## WHAT YOU SHOULD DO
Please count the lines below that hold the word "result" and give the count without any other text.

[Saved entries]
^^^^^^^^^^^^^^^^
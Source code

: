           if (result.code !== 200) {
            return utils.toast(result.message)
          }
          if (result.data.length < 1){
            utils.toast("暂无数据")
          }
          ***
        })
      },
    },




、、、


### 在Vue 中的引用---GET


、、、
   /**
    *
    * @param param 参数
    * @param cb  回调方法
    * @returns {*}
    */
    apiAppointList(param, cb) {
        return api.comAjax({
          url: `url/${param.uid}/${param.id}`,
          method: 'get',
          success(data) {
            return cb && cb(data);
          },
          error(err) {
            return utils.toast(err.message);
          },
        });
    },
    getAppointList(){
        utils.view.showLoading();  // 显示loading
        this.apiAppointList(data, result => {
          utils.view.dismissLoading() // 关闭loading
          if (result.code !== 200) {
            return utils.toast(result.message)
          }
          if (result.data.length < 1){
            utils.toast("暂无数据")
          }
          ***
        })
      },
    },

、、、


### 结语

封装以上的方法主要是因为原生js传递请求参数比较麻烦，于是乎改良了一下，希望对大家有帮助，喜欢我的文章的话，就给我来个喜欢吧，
^^^^^^^^^^^^^^^^
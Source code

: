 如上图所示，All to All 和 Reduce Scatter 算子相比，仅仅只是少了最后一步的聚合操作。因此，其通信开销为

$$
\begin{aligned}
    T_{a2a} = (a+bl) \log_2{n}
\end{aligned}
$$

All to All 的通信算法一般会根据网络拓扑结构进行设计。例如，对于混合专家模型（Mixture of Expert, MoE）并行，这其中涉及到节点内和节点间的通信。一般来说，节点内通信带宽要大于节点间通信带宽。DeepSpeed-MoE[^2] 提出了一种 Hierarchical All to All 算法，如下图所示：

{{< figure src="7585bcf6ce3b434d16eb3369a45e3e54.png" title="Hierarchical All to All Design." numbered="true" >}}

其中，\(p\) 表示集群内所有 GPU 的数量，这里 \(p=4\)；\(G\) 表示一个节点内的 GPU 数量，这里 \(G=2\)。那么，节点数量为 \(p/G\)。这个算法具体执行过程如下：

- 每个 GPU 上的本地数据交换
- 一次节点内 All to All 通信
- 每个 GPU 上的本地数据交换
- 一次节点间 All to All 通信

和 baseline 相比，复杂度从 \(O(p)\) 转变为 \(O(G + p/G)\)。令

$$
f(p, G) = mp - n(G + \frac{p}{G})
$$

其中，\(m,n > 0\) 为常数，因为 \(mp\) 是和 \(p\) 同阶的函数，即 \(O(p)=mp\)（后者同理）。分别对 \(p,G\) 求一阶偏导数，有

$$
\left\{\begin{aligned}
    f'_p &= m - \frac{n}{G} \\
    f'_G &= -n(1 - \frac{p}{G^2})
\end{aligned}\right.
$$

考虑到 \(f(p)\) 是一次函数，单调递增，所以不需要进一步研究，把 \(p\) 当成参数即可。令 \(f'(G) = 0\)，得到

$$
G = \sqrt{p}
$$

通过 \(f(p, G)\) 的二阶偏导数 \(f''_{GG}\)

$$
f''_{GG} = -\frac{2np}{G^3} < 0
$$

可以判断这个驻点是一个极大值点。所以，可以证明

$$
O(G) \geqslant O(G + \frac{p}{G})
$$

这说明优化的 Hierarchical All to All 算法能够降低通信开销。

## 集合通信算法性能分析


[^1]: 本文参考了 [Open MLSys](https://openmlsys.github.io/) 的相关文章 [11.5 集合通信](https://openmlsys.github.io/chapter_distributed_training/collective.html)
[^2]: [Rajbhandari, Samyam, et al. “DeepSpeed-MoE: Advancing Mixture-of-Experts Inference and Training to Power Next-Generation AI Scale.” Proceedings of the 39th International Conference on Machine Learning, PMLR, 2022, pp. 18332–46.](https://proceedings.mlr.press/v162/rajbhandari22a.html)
^^^^^^^^^^^^^^^^
## SOLUTION TO THE EXERCISE
7